Required action
The material below has pictures in it. Set down only the lines from the line containing "you can also send" through the line containing "## React app with Redux and Typescript!", word for word, and leave the pictures behind.

Source material
┌──

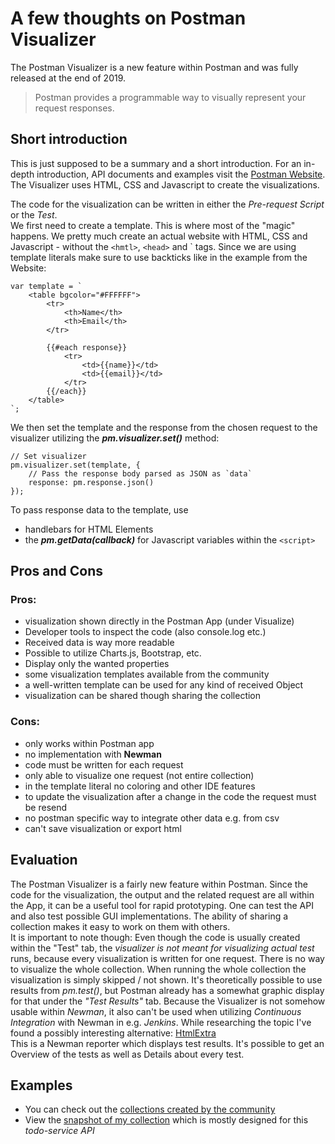 # A few thoughts on Postman Visualizer #
The Postman Visualizer is a new feature within Postman and was fully released at the end of 2019.
>Postman provides a programmable way to visually represent your request responses.

## Short introduction ##
This is just supposed to be a summary and a short introduction. For an in-depth introduction, API documents and examples visit the [Postman Website](https://learning.postman.com/docs/postman/sending-api-requests/visualizer/).
The Visualizer uses HTML, CSS and Javascript to create the visualizations.

The code for the visualization can be written in either the *Pre-request Script* or the *Test*.  
We first need to create a template. This is where most of the "magic" happens. We pretty much create an actual website with HTML, CSS and Javascript - without the `<hmtl>`, `<head>` and `<body> tags. Since we are using template literals make sure to use backticks like in the example from the Website:

    var template = `
        <table bgcolor="#FFFFFF">
            <tr>
                <th>Name</th>
                <th>Email</th>
            </tr>

            {{#each response}}
                <tr>
                    <td>{{name}}</td>
                    <td>{{email}}</td>
                </tr>
            {{/each}}
        </table>
    `;

We then set the template and the response from the chosen request to the visualizer utilizing the ***pm.visualizer.set()*** method:

    // Set visualizer
    pm.visualizer.set(template, {
        // Pass the response body parsed as JSON as `data`
        response: pm.response.json()
    });

To pass response data to the template, use
* handlebars for HTML Elements
* the ***pm.getData(callback)*** for Javascript variables within the `<script>`


## Pros and Cons ##
### Pros: ###
* visualization shown directly in the Postman App (under Visualize)
* Developer tools to inspect the code (also console.log etc.)
* Received data is way more readable
* Possible to utilize Charts.js, Bootstrap, etc.
* Display only the wanted properties
* some visualization templates available from the community
* a well-written template can be used for any kind of received Object
* visualization can be shared though sharing the collection

### Cons: ###
* only works within Postman app
* no implementation with **Newman**
* code must be written for each request
* only able to visualize one request (not entire collection)
* in the template literal no coloring and other IDE features
* to update the visualization after a change in the code the request must be resend
* no postman specific way to integrate other data e.g. from csv
* can't save visualization or export html

## Evaluation ##
The Postman Visualizer is a fairly new feature within Postman. Since the code for the visualization, the output and the related request are all within the App, it can be a useful tool for rapid prototyping. One can test the API and also test possible GUI implementations. The ability of sharing a collection makes it easy to work on them with others.  
It is important to note though: Even though the code is usually created within the "Test" tab, the *visualizer is not meant for visualizing actual test* runs, because every visualization is written for one request. There is no way to visualize the whole collection. When running the whole collection the visualization is simply skipped / not shown. It's theoretically possible to use results from *pm.test()*, but Postman already has a somewhat graphic display for that under the *"Test Results"* tab.
Because the Visualizer is not somehow usable within *Newman*, it also can't be used when utilizing *Continuous Integration* with Newman in e.g. *Jenkins*. While researching the topic I've found a possibly interesting alternative: [HtmlExtra](https://www.npmjs.com/package/newman-reporter-htmlextra)  
This is a Newman reporter which displays test results. It's possible to get an Overview of the tests as well as Details about every test.

## Examples ##
* You can check out the [collections created by the community](https://explore.postman.com/templates/search?q=visualizer)
* View the [snapshot of my collection](https://www.getpostman.com/collections/a65cfbc38bbd2bb20e09) which is mostly designed for this *todo-service API*
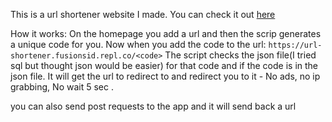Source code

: This is a url shortener website I made.
You can check it out [here](https://url-shortener.fusionsid.repl.co/)

How it works:
On the homepage you add a url and then the scrip generates a unique code for you.
Now when you add the code to the url: `https://url-shortener.fusionsid.repl.co/<code>`
The script checks the json file(I tried sql but thought json would be easier) for that code and if the code is in the json file. It will get the url to redirect to and redirect you to it - No ads, no ip grabbing, No wait 5 sec .

you can also send post requests to the app and it will send back a url
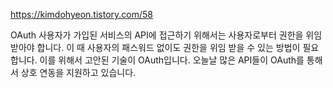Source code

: https://kimdohyeon.tistory.com/58

OAuth
사용자가 가입된 서비스의 API에 접근하기 위해서는 사용자로부터 권한을 위임 받아야 합니다.
이 때 사용자의 패스워드 없이도 권한을 위임 받을 수 있는 방법이 필요합니다.
이를 위해서 고안된 기술이 OAuth입니다.
오늘날 많은 API들이 OAuth를 통해서 상호 연동을 지원하고 있습니다.

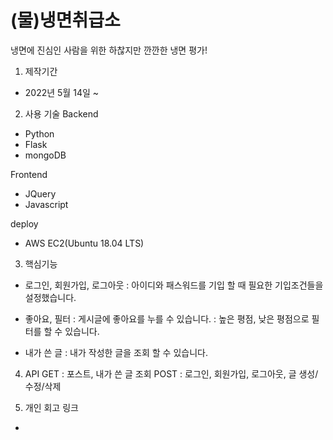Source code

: # (물)냉면취급소

냉면에 진심인 사람을 위한
하찮지만 깐깐한 냉면 평가!

1. 제작기간

- 2022년 5월 14일 ~

2. 사용 기술
   Backend

- Python
- Flask
- mongoDB

Frontend

- JQuery
- Javascript

deploy

- AWS EC2(Ubuntu 18.04 LTS)

3. 핵심기능

- 로그인, 회원가입, 로그아웃
  : 아이디와 패스워드를 기입 할 때 필요한 기입조건들을 설정했습니다.

- 좋아요, 필터
  : 게시글에 좋아요를 누를 수 있습니다.
  : 높은 평점, 낮은 평점으로 필터를 할 수 있습니다.

- 내가 쓴 글
  : 내가 작성한 글을 조회 할 수 있습니다.

4. API
   GET : 포스트, 내가 쓴 글 조회
   POST : 로그인, 회원가입, 로그아웃, 글 생성/수정/삭제

5. 개인 회고 링크

-

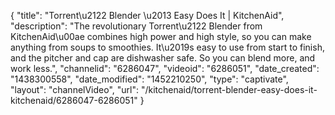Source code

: {
    "title": "Torrent\u2122 Blender \u2013 Easy Does It | KitchenAid",
    "description": "The revolutionary Torrent\u2122 Blender from KitchenAid\u00ae combines high power and high style, so you can make anything from soups to smoothies. It\u2019s easy to use from start to finish, and the pitcher and cap are dishwasher safe. So you can blend more, and work less.",
    "channelid": "6286047",
    "videoid": "6286051",
    "date_created": "1438300558",
    "date_modified": "1452210250",
    "type": "captivate",
    "layout": "channelVideo",
    "url": "\/kitchenaid\/torrent-blender-easy-does-it-kitchenaid\/6286047-6286051"
}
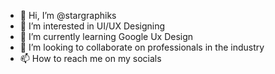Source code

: - 👋 Hi, I’m @stargraphiks
- 👀 I’m interested in UI/UX Designing 
- 🌱 I’m currently learning Google Ux Design 
- 💞️ I’m looking to collaborate on professionals in the industry 
- 📫 How to reach me on my socials 

<!---
allstar200/allstar200 is a ✨ special ✨ repository because its `README.md` (this file) appears on your GitHub profile.
You can click the Preview link to take a look at your changes.
--->

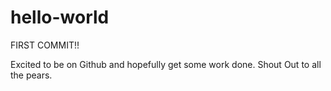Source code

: hello-world
===========

FIRST COMMIT!!

Excited to be on Github and hopefully get some work done.
Shout Out to all the pears.
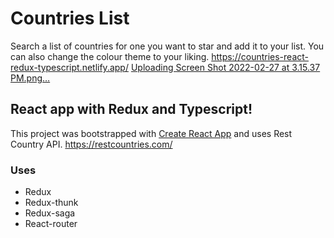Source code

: # Countries List
Search a list of countries for one you want to star and add it to your list. You can also change the colour theme to your liking.
https://countries-react-redux-typescript.netlify.app/
[Uploading Screen Shot 2022-02-27 at 3.15.37 PM.png…]()


## React app with Redux and Typescript!
This project was bootstrapped with [Create React App](https://github.com/facebook/create-react-app) and uses Rest Country API. https://restcountries.com/

### Uses
* Redux
* Redux-thunk
* Redux-saga
* React-router
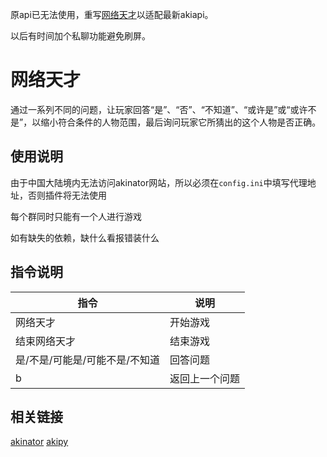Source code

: 原api已无法使用，重写[网络天才](https://github.com/HMScygnet/akinator/tree/master)以适配最新akiapi。

以后有时间加个私聊功能避免刷屏。
# 网络天才

通过一系列不同的问题，让玩家回答“是”、“否”、“不知道”、“或许是”或“或许不是”，以缩小符合条件的人物范围，最后询问玩家它所猜出的这个人物是否正确。

## 使用说明

由于中国大陆境内无法访问akinator网站，所以必须在`config.ini`中填写代理地址，否则插件将无法使用

每个群同时只能有一个人进行游戏

如有缺失的依赖，缺什么看报错装什么

## 指令说明

|指令|说明|
|-----|-----|
|网络天才|开始游戏|
|结束网络天才|结束游戏|
|是/不是/可能是/可能不是/不知道|回答问题|
|b|返回上一个问题|

## 相关链接

[akinator](https://akinator.com/)
[akipy](https://github.com/advnpzn/akipy)
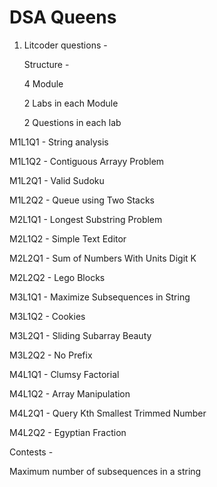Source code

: # DSA Queens

1. Litcoder questions -
   
   Structure -
   
   4 Module
   
   2 Labs in each Module
   
   2 Questions in each lab

   
M1L1Q1 - String analysis

M1L1Q2 - Contiguous Arrayy Problem

M1L2Q1 - Valid Sudoku

M1L2Q2 - Queue using Two Stacks 

M2L1Q1 - Longest Substring Problem

M2L1Q2 - Simple Text Editor 

M2L2Q1 - Sum of Numbers With Units Digit K 

M2L2Q2 - Lego Blocks

M3L1Q1 - Maximize Subsequences in String

M3L1Q2 - Cookies

M3L2Q1 - Sliding Subarray Beauty

M3L2Q2 - No Prefix

M4L1Q1 - Clumsy Factorial

M4L1Q2 - Array Manipulation

M4L2Q1 - Query Kth Smallest Trimmed Number

M4L2Q2 - Egyptian Fraction

Contests - 

Maximum number of subsequences in a string 



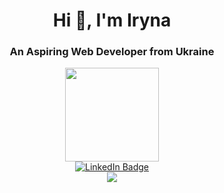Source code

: <h1 align="center">Hi 👋, I'm Iryna</h1>
<h3 align="center">An Aspiring Web Developer from Ukraine</h3>

<div id="header" align="center">
  <img src="https://media.giphy.com/media/H3NF3JvE1mOsOXb8l3/giphy.gif" width="150"/>
</div>
<div id="badges" align="center">
  <a href="https://www.linkedin.com/in/iryna-murzak-02199a245">
    <img src="https://img.shields.io/badge/LinkedIn-blue?style=for-the-badge&logo=linkedin&logoColor=white" alt="LinkedIn Badge"/>
  </a>
</div>
<img src="https://komarev.com/ghpvc/?username=kiowoji&style=flat-square&color=blue" alt=""/>
<div align="center">
  <img src="https://media.giphy.com/media/kz6cm1kKle2MYkHtJF/giphy.gif" width="" height=""/>
</div>
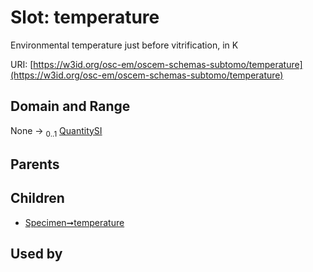 
# Slot: temperature

Environmental temperature just before vitrification, in K

URI: [https://w3id.org/osc-em/oscem-schemas-subtomo/temperature](https://w3id.org/osc-em/oscem-schemas-subtomo/temperature)


## Domain and Range

None &#8594;  <sub>0..1</sub> [QuantitySI](QuantitySI.md)

## Parents


## Children

 *  [Specimen➞temperature](Specimen_temperature.md)

## Used by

└──

Output of the exercise
you can also send post requests to the app and it will send back a url
Source code

: https://kimdohyeon.tistory.com/58

OAuth
사용자가 가입된 서비스의 API에 접근하기 위해서는 사용자로부터 권한을 위임 받아야 합니다.
이 때 사용자의 패스워드 없이도 권한을 위임 받을 수 있는 방법이 필요합니다.
이를 위해서 고안된 기술이 OAuth입니다.
오늘날 많은 API들이 OAuth를 통해서 상호 연동을 지원하고 있습니다.

Source code

: # (물)냉면취급소

냉면에 진심인 사람을 위한
하찮지만 깐깐한 냉면 평가!

1. 제작기간

- 2022년 5월 14일 ~

2. 사용 기술
   Backend

- Python
- Flask
- mongoDB

Frontend

- JQuery
- Javascript

deploy

- AWS EC2(Ubuntu 18.04 LTS)

3. 핵심기능

- 로그인, 회원가입, 로그아웃
  : 아이디와 패스워드를 기입 할 때 필요한 기입조건들을 설정했습니다.

- 좋아요, 필터
  : 게시글에 좋아요를 누를 수 있습니다.
  : 높은 평점, 낮은 평점으로 필터를 할 수 있습니다.

- 내가 쓴 글
  : 내가 작성한 글을 조회 할 수 있습니다.

4. API
   GET : 포스트, 내가 쓴 글 조회
   POST : 로그인, 회원가입, 로그아웃, 글 생성/수정/삭제

5. 개인 회고 링크

-

Source code

: {
    "title": "Torrent\u2122 Blender \u2013 Easy Does It | KitchenAid",
    "description": "The revolutionary Torrent\u2122 Blender from KitchenAid\u00ae combines high power and high style, so you can make anything from soups to smoothies. It\u2019s easy to use from start to finish, and the pitcher and cap are dishwasher safe. So you can blend more, and work less.",
    "channelid": "6286047",
    "videoid": "6286051",
    "date_created": "1438300558",
    "date_modified": "1452210250",
    "type": "captivate",
    "layout": "channelVideo",
    "url": "\/kitchenaid\/torrent-blender-easy-does-it-kitchenaid\/6286047-6286051"
}
Source code

: - 👋 Hi, I’m @stargraphiks
- 👀 I’m interested in UI/UX Designing 
- 🌱 I’m currently learning Google Ux Design 
- 💞️ I’m looking to collaborate on professionals in the industry 
- 📫 How to reach me on my socials 

<!---
allstar200/allstar200 is a ✨ special ✨ repository because its `README.md` (this file) appears on your GitHub profile.
You can click the Preview link to take a look at your changes.
--->

Source code

: hello-world
===========

FIRST COMMIT!!

Excited to be on Github and hopefully get some work done.
Shout Out to all the pears.
Source code

: # Countries List
Search a list of countries for one you want to star and add it to your list. You can also change the colour theme to your liking.
https://countries-react-redux-typescript.netlify.app/
[Uploading Screen Shot 2022-02-27 at 3.15.37 PM.png…]()


## React app with Redux and Typescript!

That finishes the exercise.